◆ Dataset content:
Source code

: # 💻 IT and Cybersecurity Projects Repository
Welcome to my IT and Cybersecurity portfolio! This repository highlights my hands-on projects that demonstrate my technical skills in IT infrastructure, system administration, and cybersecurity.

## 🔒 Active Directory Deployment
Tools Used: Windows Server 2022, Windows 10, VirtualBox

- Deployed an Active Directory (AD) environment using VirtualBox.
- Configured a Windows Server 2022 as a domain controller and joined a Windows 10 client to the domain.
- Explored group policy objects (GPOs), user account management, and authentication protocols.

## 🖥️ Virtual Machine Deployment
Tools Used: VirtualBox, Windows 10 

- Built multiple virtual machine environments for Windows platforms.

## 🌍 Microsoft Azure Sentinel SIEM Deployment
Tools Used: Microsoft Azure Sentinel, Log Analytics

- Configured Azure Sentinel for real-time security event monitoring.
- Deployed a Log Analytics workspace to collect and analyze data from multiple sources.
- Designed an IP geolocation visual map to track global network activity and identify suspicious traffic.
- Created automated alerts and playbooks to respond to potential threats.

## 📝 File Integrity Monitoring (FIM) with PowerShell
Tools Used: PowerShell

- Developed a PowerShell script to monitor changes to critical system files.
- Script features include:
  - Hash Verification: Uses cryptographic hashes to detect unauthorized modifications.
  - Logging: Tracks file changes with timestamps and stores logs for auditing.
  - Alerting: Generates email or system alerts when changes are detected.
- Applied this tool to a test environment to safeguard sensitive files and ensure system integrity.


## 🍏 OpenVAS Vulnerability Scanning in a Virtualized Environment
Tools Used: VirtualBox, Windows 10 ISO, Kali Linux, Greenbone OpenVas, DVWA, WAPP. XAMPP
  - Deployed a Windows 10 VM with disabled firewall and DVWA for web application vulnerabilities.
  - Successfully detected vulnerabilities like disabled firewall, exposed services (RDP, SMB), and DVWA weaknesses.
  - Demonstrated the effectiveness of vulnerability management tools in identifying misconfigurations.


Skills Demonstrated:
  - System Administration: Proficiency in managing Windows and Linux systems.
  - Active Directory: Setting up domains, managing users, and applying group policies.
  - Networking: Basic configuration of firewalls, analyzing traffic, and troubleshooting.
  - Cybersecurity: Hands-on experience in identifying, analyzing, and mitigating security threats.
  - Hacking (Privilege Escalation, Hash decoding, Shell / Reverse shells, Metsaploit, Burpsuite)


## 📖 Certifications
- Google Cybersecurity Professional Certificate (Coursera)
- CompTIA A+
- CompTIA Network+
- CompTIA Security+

---

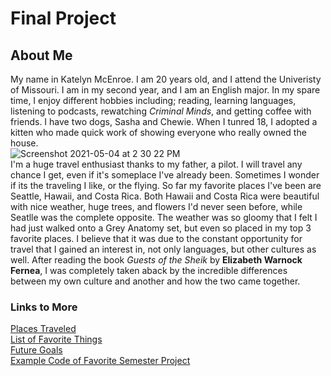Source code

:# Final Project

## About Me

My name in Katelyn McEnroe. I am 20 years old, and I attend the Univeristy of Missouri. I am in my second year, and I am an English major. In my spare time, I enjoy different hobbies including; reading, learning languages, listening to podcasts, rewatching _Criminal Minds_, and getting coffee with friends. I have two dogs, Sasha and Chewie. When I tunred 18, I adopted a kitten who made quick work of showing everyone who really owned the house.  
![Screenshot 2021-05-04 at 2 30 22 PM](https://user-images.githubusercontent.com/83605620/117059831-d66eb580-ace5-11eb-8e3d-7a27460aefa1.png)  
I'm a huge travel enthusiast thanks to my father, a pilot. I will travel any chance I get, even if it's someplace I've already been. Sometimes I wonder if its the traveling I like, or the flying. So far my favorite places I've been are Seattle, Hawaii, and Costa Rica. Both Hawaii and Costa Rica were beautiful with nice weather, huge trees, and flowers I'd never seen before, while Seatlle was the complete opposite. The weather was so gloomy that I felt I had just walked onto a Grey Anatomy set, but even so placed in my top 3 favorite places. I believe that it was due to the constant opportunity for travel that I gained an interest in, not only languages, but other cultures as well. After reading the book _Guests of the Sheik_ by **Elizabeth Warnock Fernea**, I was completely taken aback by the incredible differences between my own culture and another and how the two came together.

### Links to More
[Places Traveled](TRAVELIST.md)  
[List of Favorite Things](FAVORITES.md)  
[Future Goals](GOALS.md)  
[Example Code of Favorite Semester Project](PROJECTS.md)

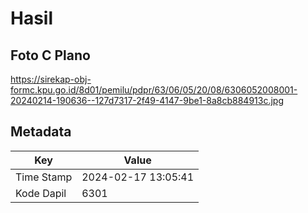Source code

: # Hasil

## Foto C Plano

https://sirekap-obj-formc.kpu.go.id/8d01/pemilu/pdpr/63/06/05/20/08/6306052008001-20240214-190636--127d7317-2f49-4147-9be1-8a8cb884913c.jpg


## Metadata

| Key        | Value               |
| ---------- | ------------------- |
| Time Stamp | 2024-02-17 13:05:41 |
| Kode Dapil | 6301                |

...

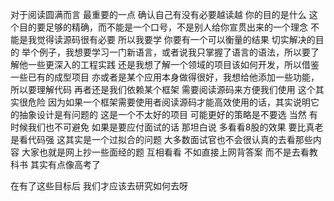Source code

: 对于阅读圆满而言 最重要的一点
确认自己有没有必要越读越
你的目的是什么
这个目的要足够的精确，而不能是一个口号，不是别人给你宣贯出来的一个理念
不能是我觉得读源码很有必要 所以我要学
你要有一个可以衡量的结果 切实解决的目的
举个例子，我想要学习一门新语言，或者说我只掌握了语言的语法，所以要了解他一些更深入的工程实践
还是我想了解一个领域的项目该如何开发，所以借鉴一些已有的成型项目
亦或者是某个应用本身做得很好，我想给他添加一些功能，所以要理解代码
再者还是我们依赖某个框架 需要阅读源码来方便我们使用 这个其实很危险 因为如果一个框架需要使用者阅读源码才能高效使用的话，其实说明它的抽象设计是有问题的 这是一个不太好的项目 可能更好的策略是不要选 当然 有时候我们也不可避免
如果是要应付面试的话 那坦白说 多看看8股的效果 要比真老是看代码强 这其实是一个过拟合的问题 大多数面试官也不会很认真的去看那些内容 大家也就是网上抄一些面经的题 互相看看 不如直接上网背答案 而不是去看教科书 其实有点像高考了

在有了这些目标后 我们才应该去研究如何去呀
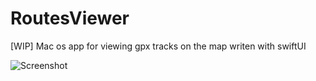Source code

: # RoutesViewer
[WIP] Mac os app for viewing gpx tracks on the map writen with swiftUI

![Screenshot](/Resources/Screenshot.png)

◆ Required action: Give back the records above exactly, limited to the lines between the one holding "- Alerting: Generates" and the one holding "Tools Used: VirtualBox, Windows 10 ISO, Kali", inclusive.

◆ Result:
  - Alerting: Generates email or system alerts when changes are detected.
- Applied this tool to a test environment to safeguard sensitive files and ensure system integrity.


## 🍏 OpenVAS Vulnerability Scanning in a Virtualized Environment
Tools Used: VirtualBox, Windows 10 ISO, Kali Linux, Greenbone OpenVas, DVWA, WAPP. XAMPP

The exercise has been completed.